---------- MATERIAL PROVIDED

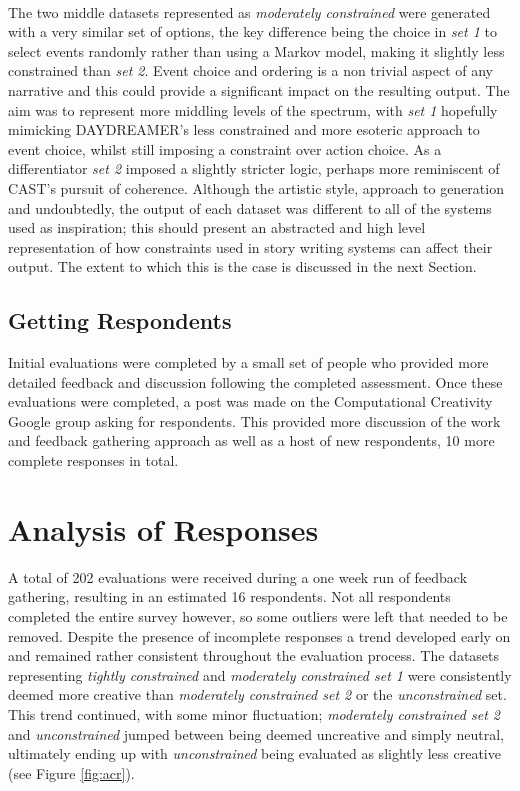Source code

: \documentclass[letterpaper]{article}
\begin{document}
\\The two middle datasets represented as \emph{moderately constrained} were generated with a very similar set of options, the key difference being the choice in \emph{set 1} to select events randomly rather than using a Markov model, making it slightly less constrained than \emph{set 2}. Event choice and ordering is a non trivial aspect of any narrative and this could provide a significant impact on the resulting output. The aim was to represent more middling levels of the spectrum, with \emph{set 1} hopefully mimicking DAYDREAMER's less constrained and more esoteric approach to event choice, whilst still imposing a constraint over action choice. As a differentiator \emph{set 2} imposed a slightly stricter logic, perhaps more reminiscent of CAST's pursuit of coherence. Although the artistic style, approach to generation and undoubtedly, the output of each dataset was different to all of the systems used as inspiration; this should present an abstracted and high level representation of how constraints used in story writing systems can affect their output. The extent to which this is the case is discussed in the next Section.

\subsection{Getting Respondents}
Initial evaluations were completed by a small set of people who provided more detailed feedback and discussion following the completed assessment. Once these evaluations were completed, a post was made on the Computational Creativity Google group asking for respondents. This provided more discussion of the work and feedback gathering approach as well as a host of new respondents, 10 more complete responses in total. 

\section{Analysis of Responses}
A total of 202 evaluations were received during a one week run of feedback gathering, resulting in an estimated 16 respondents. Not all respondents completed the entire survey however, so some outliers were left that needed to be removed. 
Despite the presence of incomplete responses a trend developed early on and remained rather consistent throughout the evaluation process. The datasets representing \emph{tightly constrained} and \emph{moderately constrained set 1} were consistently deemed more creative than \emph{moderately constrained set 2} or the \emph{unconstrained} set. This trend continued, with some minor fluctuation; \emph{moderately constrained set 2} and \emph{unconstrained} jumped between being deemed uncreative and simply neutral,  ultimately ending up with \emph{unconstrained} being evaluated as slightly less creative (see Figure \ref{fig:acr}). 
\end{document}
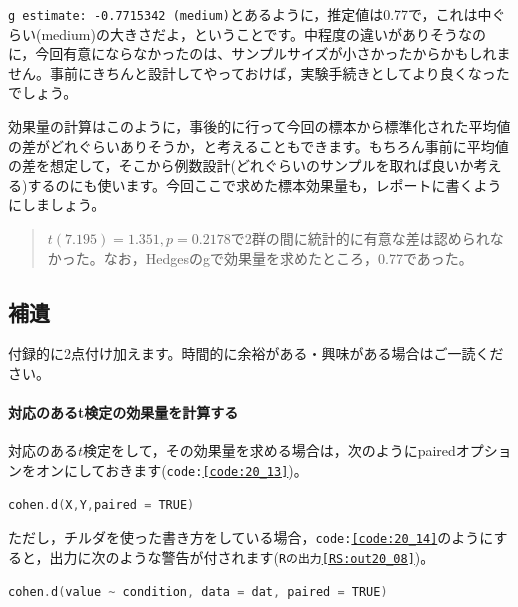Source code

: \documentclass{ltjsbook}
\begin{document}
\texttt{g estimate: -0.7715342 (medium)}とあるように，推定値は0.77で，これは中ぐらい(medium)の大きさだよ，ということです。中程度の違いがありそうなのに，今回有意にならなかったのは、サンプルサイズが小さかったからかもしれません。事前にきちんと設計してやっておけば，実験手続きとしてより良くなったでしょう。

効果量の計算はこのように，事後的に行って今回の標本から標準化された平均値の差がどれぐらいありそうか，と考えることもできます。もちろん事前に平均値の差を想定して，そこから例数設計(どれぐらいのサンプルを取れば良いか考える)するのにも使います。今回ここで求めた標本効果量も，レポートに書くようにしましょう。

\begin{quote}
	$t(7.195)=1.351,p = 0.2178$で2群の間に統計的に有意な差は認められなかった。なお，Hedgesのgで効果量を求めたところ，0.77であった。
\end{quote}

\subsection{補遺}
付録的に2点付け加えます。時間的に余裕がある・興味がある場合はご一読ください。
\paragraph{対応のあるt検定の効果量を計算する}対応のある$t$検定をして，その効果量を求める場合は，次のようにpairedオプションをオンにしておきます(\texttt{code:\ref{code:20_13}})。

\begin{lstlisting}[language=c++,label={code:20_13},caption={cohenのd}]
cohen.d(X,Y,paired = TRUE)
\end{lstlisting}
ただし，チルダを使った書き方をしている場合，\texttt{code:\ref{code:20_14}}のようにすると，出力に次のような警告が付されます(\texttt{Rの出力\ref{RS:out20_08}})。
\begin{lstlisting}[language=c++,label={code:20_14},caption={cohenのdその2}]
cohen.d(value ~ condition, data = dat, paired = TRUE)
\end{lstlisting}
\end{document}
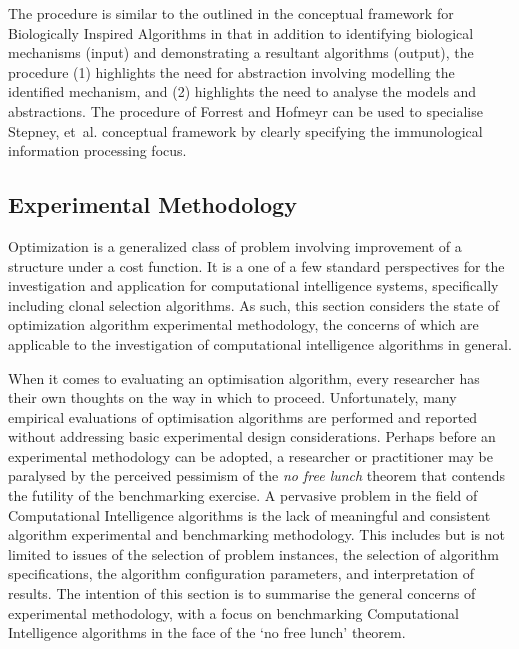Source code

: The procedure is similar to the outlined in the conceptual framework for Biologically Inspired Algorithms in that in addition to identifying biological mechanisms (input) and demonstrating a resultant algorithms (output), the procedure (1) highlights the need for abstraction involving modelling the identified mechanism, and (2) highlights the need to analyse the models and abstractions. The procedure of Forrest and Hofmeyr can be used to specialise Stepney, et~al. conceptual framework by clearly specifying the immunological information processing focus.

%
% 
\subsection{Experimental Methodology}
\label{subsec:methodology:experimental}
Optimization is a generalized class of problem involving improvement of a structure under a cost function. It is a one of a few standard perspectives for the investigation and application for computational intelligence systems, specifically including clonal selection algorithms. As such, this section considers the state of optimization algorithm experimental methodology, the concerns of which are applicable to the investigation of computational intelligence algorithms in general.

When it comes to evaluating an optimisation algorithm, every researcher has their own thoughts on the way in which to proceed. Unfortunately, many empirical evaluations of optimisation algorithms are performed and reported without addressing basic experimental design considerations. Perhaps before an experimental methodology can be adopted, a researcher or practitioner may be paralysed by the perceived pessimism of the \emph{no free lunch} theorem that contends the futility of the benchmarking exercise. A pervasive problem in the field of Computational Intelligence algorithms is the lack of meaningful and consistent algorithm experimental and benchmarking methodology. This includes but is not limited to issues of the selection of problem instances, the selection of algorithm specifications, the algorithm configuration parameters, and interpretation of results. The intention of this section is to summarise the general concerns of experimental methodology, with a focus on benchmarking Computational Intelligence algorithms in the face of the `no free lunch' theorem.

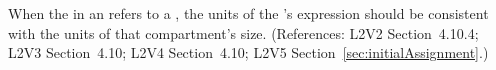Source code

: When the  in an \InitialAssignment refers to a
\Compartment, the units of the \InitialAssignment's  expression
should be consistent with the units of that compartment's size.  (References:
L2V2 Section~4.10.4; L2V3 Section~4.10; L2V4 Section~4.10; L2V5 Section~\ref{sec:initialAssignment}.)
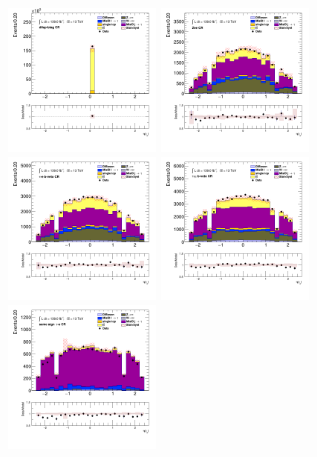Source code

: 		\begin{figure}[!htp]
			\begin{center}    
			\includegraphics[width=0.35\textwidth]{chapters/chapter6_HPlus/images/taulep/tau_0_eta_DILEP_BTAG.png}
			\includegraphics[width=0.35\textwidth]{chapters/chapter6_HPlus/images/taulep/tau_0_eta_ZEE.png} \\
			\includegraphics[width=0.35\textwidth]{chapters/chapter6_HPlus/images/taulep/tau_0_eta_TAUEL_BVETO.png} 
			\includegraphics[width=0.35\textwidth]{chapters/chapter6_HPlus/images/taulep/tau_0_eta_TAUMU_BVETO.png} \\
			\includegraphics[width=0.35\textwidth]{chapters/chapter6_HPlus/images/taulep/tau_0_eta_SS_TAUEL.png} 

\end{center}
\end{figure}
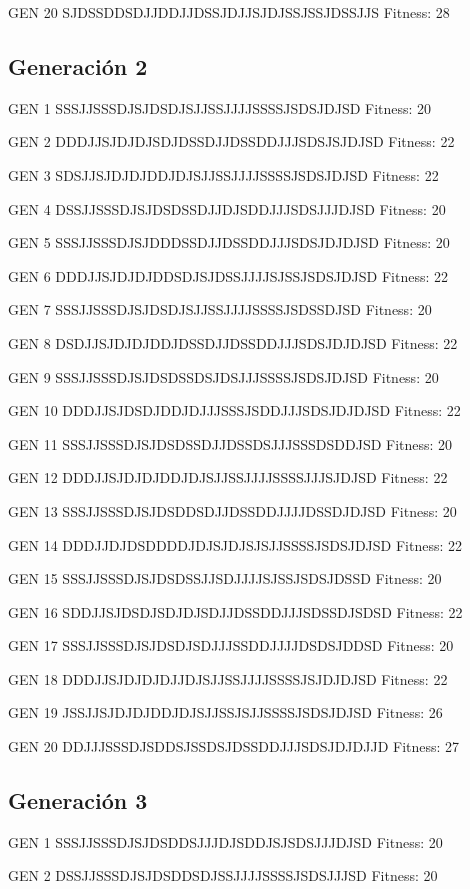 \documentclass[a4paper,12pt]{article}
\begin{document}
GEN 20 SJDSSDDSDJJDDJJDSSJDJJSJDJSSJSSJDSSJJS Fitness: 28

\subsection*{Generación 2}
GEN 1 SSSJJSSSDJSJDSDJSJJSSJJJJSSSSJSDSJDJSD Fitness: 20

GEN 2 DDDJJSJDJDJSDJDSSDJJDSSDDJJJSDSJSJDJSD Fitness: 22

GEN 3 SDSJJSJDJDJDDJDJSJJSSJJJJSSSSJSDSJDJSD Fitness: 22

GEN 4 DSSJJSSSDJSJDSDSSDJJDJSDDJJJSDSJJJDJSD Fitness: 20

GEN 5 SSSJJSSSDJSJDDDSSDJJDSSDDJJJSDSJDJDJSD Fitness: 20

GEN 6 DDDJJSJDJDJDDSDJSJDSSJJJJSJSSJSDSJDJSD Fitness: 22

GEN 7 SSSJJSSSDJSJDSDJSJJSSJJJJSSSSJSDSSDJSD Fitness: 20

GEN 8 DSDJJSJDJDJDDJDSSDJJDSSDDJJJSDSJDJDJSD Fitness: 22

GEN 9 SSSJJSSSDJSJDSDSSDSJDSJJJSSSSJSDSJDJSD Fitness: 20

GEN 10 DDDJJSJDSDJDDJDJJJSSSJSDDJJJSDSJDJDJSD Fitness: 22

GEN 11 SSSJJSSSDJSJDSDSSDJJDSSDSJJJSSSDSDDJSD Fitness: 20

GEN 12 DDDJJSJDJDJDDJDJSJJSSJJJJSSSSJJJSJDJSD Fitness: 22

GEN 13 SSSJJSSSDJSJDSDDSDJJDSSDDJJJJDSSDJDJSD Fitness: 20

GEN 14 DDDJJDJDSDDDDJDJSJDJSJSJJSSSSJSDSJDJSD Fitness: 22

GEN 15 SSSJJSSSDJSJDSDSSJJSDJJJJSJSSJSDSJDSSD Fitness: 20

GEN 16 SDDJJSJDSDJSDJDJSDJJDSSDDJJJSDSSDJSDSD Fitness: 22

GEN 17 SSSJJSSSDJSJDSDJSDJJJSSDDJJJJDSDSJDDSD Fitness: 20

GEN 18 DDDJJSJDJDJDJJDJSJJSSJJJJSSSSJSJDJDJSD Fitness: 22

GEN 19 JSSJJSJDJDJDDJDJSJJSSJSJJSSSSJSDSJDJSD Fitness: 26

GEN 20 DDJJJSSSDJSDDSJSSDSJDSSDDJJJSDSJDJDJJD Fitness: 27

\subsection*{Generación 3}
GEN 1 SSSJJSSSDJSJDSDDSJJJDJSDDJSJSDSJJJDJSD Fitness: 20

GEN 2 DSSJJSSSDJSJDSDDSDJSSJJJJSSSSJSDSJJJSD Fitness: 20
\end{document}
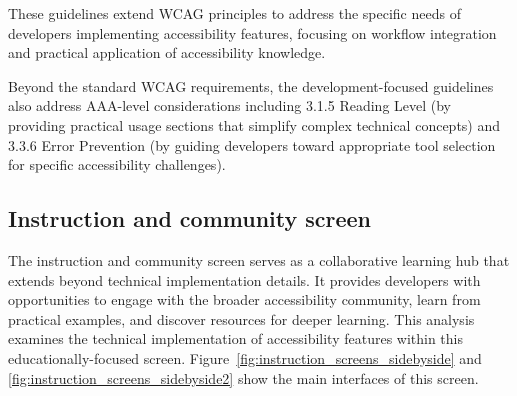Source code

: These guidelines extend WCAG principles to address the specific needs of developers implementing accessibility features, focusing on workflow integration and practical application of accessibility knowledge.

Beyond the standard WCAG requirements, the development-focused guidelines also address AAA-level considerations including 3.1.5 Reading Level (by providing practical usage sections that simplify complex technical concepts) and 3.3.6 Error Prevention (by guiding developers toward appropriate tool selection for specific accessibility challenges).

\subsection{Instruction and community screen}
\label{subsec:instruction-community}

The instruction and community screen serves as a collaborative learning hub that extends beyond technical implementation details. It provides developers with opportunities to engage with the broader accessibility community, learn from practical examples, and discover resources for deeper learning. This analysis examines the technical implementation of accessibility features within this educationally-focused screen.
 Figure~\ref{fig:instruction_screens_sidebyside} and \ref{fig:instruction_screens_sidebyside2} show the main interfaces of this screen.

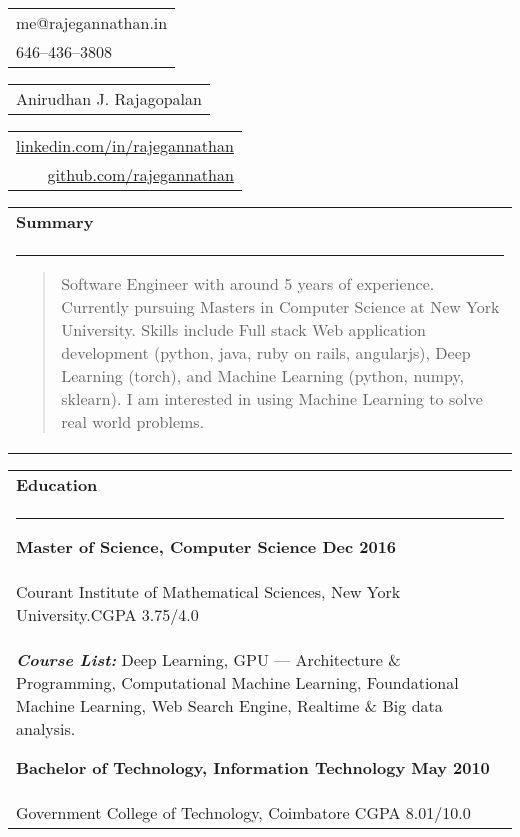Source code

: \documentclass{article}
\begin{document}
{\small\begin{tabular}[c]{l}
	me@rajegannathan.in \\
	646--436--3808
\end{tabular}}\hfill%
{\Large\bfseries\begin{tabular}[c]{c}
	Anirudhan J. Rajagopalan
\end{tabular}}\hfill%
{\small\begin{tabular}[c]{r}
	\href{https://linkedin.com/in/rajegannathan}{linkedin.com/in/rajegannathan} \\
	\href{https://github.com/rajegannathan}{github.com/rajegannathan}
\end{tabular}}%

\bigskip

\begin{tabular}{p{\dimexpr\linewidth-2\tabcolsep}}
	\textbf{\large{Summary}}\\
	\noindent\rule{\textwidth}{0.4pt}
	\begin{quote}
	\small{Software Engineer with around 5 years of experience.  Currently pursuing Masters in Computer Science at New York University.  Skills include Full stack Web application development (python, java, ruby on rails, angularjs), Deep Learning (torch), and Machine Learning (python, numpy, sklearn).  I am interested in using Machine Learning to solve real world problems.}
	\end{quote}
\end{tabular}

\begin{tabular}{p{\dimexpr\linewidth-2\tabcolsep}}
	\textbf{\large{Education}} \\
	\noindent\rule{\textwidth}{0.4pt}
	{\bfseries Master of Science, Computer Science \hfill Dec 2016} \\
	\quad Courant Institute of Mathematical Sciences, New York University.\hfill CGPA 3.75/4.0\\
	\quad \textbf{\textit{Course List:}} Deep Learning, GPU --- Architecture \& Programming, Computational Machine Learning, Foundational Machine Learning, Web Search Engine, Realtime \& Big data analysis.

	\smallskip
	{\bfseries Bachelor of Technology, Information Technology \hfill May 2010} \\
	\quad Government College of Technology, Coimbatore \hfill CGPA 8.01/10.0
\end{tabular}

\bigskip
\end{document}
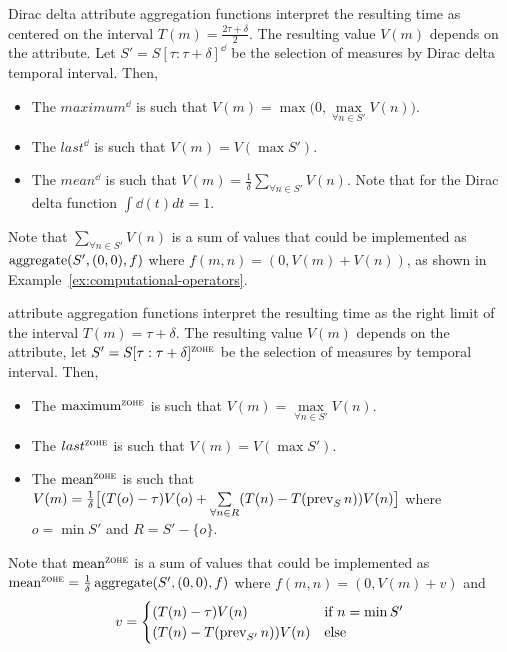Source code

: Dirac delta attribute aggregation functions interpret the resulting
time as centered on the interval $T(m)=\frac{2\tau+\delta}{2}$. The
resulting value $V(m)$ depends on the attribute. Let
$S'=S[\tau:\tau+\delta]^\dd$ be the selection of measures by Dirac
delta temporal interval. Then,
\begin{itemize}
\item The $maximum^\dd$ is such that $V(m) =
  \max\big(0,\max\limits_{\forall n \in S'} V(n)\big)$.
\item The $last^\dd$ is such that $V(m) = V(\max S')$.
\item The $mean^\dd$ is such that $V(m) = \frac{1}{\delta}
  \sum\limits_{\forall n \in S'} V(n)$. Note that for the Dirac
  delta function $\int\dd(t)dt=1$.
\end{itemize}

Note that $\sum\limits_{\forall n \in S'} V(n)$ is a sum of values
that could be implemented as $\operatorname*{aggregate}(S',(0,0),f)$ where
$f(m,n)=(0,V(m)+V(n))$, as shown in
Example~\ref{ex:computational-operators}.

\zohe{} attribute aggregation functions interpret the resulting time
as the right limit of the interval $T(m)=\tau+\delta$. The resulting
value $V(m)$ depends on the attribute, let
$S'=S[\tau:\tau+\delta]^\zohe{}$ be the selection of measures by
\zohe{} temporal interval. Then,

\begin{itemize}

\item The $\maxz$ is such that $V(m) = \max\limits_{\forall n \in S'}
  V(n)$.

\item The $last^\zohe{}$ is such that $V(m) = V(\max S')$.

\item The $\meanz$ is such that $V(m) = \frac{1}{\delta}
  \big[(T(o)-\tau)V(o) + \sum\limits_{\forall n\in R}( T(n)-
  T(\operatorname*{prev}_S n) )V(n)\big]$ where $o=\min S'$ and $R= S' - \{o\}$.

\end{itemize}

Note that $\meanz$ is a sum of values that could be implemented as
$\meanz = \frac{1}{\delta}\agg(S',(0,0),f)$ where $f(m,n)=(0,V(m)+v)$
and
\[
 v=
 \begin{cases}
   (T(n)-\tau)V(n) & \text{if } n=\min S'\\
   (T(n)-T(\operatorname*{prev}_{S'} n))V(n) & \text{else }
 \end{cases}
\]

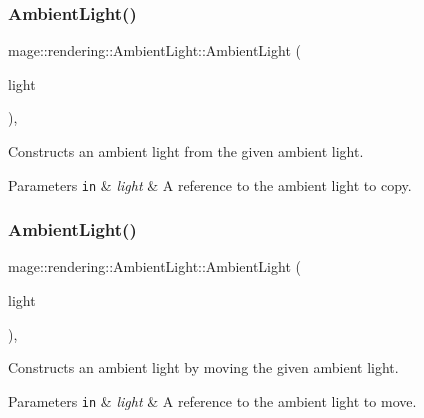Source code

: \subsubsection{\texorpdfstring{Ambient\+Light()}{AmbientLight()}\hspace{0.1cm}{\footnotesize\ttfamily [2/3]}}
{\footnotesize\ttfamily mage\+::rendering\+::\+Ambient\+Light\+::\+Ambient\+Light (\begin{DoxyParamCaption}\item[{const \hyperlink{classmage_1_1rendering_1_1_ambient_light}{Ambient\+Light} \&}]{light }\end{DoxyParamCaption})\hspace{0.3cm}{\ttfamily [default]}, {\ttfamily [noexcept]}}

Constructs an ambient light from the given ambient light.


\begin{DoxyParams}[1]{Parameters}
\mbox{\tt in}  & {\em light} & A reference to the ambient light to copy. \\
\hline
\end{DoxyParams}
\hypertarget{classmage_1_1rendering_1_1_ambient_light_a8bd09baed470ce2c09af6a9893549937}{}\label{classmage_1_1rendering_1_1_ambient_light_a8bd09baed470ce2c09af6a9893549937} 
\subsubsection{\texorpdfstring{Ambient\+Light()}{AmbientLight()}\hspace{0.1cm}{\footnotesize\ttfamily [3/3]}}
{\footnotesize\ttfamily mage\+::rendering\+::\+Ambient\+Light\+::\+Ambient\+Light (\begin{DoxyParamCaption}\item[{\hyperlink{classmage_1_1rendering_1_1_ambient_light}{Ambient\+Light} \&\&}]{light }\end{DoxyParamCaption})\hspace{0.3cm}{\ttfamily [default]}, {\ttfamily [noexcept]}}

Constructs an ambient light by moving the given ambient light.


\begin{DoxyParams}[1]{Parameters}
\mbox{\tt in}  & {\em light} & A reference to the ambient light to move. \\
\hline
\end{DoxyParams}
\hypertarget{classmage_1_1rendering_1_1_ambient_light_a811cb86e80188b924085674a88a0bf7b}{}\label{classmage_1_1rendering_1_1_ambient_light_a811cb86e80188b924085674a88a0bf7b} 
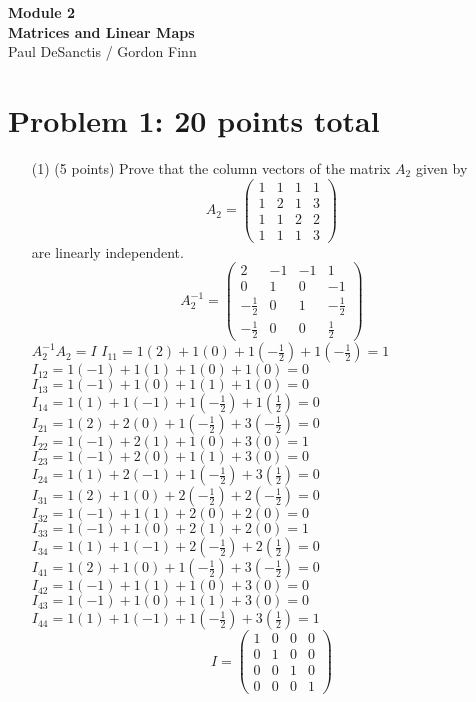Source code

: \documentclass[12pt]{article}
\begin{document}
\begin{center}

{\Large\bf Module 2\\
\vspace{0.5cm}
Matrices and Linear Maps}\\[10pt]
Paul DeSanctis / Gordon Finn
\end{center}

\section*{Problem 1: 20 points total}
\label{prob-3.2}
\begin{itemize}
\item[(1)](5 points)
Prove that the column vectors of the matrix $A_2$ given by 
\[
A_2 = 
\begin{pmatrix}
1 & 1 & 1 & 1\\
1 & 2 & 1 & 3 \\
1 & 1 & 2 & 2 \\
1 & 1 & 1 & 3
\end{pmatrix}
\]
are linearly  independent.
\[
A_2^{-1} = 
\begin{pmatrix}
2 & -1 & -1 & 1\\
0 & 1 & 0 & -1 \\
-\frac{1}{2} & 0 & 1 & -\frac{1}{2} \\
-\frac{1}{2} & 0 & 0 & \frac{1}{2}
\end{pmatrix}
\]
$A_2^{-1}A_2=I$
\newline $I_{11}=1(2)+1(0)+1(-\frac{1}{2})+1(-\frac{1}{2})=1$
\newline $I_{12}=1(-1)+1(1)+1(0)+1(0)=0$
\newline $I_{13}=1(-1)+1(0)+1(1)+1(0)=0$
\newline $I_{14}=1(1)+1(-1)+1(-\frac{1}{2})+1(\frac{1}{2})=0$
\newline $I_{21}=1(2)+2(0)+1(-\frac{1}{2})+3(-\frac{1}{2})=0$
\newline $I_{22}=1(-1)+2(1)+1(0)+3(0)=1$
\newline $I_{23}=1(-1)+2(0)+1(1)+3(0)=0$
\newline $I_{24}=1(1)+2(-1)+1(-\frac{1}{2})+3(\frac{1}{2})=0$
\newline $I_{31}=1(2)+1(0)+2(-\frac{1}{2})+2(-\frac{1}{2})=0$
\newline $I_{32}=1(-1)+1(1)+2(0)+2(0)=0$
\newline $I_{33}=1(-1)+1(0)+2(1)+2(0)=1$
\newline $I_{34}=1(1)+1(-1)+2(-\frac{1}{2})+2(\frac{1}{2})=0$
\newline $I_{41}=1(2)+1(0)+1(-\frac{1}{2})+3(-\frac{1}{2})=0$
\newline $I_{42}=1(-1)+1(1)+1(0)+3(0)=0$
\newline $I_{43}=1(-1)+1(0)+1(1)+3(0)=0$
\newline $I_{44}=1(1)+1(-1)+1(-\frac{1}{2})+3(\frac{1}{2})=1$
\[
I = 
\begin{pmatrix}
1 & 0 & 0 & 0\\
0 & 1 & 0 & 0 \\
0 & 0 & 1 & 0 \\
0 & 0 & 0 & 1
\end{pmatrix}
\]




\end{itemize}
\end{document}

--------------------

▶ [WHAT IS REQUIRED] Go through the entries and return each line where the word "subsubsection" occurs.

▶ [TASK RESULT]
: \subsubsection{\texorpdfstring{Ambient\+Light()}{AmbientLight()}\hspace{0.1cm}{\footnotesize\ttfamily [2/3]}}
\subsubsection{\texorpdfstring{Ambient\+Light()}{AmbientLight()}\hspace{0.1cm}{\footnotesize\ttfamily [3/3]}}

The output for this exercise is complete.